Give the records again. Keep them exact and leave out the images.

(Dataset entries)
------------------------
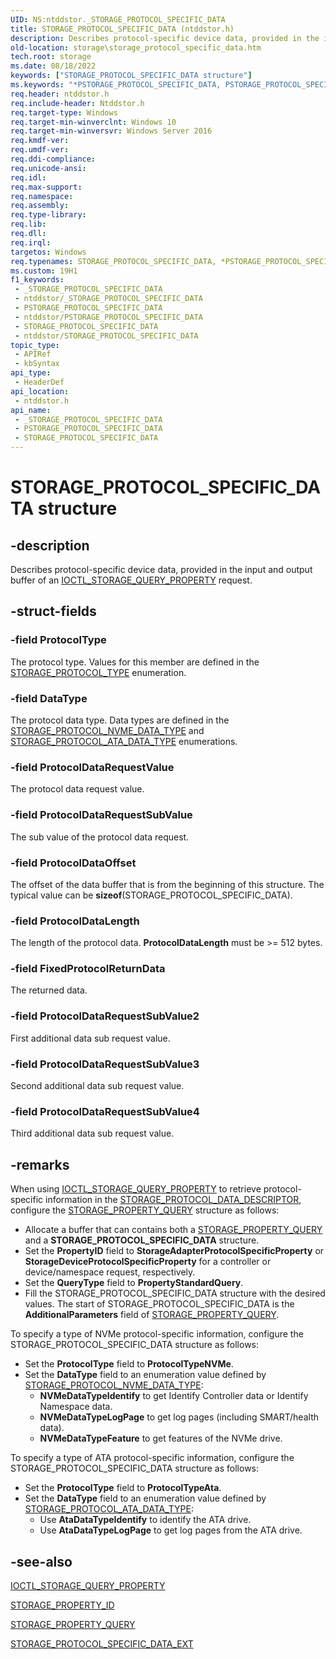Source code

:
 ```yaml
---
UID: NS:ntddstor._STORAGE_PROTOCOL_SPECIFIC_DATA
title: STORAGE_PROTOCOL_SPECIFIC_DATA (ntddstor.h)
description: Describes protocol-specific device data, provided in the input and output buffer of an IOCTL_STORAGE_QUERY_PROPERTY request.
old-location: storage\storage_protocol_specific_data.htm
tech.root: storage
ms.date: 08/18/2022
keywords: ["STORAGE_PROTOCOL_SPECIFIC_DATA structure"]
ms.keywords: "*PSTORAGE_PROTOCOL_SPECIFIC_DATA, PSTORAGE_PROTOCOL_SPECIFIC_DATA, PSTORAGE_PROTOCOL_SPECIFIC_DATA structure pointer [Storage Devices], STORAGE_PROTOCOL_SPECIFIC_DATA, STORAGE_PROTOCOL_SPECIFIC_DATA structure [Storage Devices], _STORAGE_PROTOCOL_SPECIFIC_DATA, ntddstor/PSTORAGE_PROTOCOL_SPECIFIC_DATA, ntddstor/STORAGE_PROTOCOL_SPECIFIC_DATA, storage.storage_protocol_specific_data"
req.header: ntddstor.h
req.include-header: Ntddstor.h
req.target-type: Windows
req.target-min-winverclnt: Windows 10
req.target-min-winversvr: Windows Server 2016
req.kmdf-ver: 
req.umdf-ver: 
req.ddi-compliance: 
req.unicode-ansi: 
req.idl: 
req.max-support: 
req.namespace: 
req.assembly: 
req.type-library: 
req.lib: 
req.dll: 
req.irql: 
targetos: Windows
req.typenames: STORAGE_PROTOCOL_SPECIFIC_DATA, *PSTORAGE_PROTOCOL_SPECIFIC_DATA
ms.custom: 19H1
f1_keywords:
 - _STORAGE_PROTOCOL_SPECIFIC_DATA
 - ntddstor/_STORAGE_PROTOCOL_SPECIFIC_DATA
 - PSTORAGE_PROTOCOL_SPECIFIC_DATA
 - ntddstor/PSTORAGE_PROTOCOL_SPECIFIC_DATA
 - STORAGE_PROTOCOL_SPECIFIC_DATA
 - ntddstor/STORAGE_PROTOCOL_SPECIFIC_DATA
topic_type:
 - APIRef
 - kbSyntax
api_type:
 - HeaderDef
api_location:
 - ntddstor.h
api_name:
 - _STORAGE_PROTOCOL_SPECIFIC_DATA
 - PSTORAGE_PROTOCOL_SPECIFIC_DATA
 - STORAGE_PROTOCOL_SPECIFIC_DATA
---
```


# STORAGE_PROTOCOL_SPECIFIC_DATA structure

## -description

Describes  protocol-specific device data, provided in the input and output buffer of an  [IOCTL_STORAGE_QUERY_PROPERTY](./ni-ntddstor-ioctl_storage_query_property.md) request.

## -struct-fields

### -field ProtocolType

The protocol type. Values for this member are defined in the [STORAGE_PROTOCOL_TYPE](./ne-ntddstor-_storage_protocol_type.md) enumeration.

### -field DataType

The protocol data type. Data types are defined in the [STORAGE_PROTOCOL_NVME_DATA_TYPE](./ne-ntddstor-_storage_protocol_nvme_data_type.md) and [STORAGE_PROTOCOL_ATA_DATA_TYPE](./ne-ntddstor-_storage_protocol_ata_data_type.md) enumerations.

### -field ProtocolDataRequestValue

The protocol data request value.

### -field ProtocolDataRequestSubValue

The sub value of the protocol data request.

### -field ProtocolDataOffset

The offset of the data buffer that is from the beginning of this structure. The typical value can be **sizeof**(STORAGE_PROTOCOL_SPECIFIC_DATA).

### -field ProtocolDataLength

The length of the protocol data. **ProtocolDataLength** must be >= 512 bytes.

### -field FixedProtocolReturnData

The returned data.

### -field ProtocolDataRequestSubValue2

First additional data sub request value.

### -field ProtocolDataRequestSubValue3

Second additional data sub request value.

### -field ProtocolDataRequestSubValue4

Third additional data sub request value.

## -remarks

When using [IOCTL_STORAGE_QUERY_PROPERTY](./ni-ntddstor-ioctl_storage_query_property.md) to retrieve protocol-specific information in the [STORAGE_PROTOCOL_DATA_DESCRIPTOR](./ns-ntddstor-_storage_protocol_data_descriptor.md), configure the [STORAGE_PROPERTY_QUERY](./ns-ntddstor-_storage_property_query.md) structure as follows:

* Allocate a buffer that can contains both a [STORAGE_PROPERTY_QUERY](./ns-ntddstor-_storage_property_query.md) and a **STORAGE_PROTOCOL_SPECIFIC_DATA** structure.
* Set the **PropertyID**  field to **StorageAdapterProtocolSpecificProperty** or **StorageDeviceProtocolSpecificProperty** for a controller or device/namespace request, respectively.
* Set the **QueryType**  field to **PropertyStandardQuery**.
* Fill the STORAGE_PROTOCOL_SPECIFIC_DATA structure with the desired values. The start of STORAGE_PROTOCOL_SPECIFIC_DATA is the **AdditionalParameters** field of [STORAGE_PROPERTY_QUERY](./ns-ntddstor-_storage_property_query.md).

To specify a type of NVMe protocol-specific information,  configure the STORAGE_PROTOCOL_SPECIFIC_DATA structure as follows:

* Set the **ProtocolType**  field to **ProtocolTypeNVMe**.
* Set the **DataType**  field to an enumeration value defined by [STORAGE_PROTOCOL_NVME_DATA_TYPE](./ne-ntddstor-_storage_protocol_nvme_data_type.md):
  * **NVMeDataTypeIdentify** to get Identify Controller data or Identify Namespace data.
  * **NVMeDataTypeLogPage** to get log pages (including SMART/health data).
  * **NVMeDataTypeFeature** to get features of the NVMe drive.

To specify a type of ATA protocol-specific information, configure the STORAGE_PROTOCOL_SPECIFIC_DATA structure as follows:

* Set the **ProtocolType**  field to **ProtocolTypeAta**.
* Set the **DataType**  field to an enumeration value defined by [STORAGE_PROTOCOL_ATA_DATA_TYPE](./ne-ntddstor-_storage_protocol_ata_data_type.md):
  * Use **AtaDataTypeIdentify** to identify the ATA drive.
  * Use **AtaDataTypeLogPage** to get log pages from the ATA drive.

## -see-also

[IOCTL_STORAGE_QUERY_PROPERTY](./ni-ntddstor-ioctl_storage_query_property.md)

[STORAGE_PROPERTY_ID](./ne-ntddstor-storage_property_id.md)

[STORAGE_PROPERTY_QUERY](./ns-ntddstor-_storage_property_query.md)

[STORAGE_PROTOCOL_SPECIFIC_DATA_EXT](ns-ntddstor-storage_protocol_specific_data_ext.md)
------------------------
Answer:
Source code

:
 ```yaml
---
UID: NS:ntddstor._STORAGE_PROTOCOL_SPECIFIC_DATA
title: STORAGE_PROTOCOL_SPECIFIC_DATA (ntddstor.h)
description: Describes protocol-specific device data, provided in the input and output buffer of an IOCTL_STORAGE_QUERY_PROPERTY request.
old-location: storage\storage_protocol_specific_data.htm
tech.root: storage
ms.date: 08/18/2022
keywords: ["STORAGE_PROTOCOL_SPECIFIC_DATA structure"]
ms.keywords: "*PSTORAGE_PROTOCOL_SPECIFIC_DATA, PSTORAGE_PROTOCOL_SPECIFIC_DATA, PSTORAGE_PROTOCOL_SPECIFIC_DATA structure pointer [Storage Devices], STORAGE_PROTOCOL_SPECIFIC_DATA, STORAGE_PROTOCOL_SPECIFIC_DATA structure [Storage Devices], _STORAGE_PROTOCOL_SPECIFIC_DATA, ntddstor/PSTORAGE_PROTOCOL_SPECIFIC_DATA, ntddstor/STORAGE_PROTOCOL_SPECIFIC_DATA, storage.storage_protocol_specific_data"
req.header: ntddstor.h
req.include-header: Ntddstor.h
req.target-type: Windows
req.target-min-winverclnt: Windows 10
req.target-min-winversvr: Windows Server 2016
req.kmdf-ver: 
req.umdf-ver: 
req.ddi-compliance: 
req.unicode-ansi: 
req.idl: 
req.max-support: 
req.namespace: 
req.assembly: 
req.type-library: 
req.lib: 
req.dll: 
req.irql: 
targetos: Windows
req.typenames: STORAGE_PROTOCOL_SPECIFIC_DATA, *PSTORAGE_PROTOCOL_SPECIFIC_DATA
ms.custom: 19H1
f1_keywords:
 - _STORAGE_PROTOCOL_SPECIFIC_DATA
 - ntddstor/_STORAGE_PROTOCOL_SPECIFIC_DATA
 - PSTORAGE_PROTOCOL_SPECIFIC_DATA
 - ntddstor/PSTORAGE_PROTOCOL_SPECIFIC_DATA
 - STORAGE_PROTOCOL_SPECIFIC_DATA
 - ntddstor/STORAGE_PROTOCOL_SPECIFIC_DATA
topic_type:
 - APIRef
 - kbSyntax
api_type:
 - HeaderDef
api_location:
 - ntddstor.h
api_name:
 - _STORAGE_PROTOCOL_SPECIFIC_DATA
 - PSTORAGE_PROTOCOL_SPECIFIC_DATA
 - STORAGE_PROTOCOL_SPECIFIC_DATA
---
```


# STORAGE_PROTOCOL_SPECIFIC_DATA structure

## -description

Describes  protocol-specific device data, provided in the input and output buffer of an  [IOCTL_STORAGE_QUERY_PROPERTY](./ni-ntddstor-ioctl_storage_query_property.md) request.

## -struct-fields

### -field ProtocolType

The protocol type. Values for this member are defined in the [STORAGE_PROTOCOL_TYPE](./ne-ntddstor-_storage_protocol_type.md) enumeration.

### -field DataType

The protocol data type. Data types are defined in the [STORAGE_PROTOCOL_NVME_DATA_TYPE](./ne-ntddstor-_storage_protocol_nvme_data_type.md) and [STORAGE_PROTOCOL_ATA_DATA_TYPE](./ne-ntddstor-_storage_protocol_ata_data_type.md) enumerations.

### -field ProtocolDataRequestValue

The protocol data request value.

### -field ProtocolDataRequestSubValue

The sub value of the protocol data request.

### -field ProtocolDataOffset

The offset of the data buffer that is from the beginning of this structure. The typical value can be **sizeof**(STORAGE_PROTOCOL_SPECIFIC_DATA).

### -field ProtocolDataLength

The length of the protocol data. **ProtocolDataLength** must be >= 512 bytes.

### -field FixedProtocolReturnData

The returned data.

### -field ProtocolDataRequestSubValue2

First additional data sub request value.

### -field ProtocolDataRequestSubValue3

Second additional data sub request value.

### -field ProtocolDataRequestSubValue4

Third additional data sub request value.

## -remarks

When using [IOCTL_STORAGE_QUERY_PROPERTY](./ni-ntddstor-ioctl_storage_query_property.md) to retrieve protocol-specific information in the [STORAGE_PROTOCOL_DATA_DESCRIPTOR](./ns-ntddstor-_storage_protocol_data_descriptor.md), configure the [STORAGE_PROPERTY_QUERY](./ns-ntddstor-_storage_property_query.md) structure as follows:

* Allocate a buffer that can contains both a [STORAGE_PROPERTY_QUERY](./ns-ntddstor-_storage_property_query.md) and a **STORAGE_PROTOCOL_SPECIFIC_DATA** structure.
* Set the **PropertyID**  field to **StorageAdapterProtocolSpecificProperty** or **StorageDeviceProtocolSpecificProperty** for a controller or device/namespace request, respectively.
* Set the **QueryType**  field to **PropertyStandardQuery**.
* Fill the STORAGE_PROTOCOL_SPECIFIC_DATA structure with the desired values. The start of STORAGE_PROTOCOL_SPECIFIC_DATA is the **AdditionalParameters** field of [STORAGE_PROPERTY_QUERY](./ns-ntddstor-_storage_property_query.md).

To specify a type of NVMe protocol-specific information,  configure the STORAGE_PROTOCOL_SPECIFIC_DATA structure as follows:

* Set the **ProtocolType**  field to **ProtocolTypeNVMe**.
* Set the **DataType**  field to an enumeration value defined by [STORAGE_PROTOCOL_NVME_DATA_TYPE](./ne-ntddstor-_storage_protocol_nvme_data_type.md):
  * **NVMeDataTypeIdentify** to get Identify Controller data or Identify Namespace data.
  * **NVMeDataTypeLogPage** to get log pages (including SMART/health data).
  * **NVMeDataTypeFeature** to get features of the NVMe drive.

To specify a type of ATA protocol-specific information, configure the STORAGE_PROTOCOL_SPECIFIC_DATA structure as follows:

* Set the **ProtocolType**  field to **ProtocolTypeAta**.
* Set the **DataType**  field to an enumeration value defined by [STORAGE_PROTOCOL_ATA_DATA_TYPE](./ne-ntddstor-_storage_protocol_ata_data_type.md):
  * Use **AtaDataTypeIdentify** to identify the ATA drive.
  * Use **AtaDataTypeLogPage** to get log pages from the ATA drive.

## -see-also

[IOCTL_STORAGE_QUERY_PROPERTY](./ni-ntddstor-ioctl_storage_query_property.md)

[STORAGE_PROPERTY_ID](./ne-ntddstor-storage_property_id.md)

[STORAGE_PROPERTY_QUERY](./ns-ntddstor-_storage_property_query.md)

[STORAGE_PROTOCOL_SPECIFIC_DATA_EXT](ns-ntddstor-storage_protocol_specific_data_ext.md)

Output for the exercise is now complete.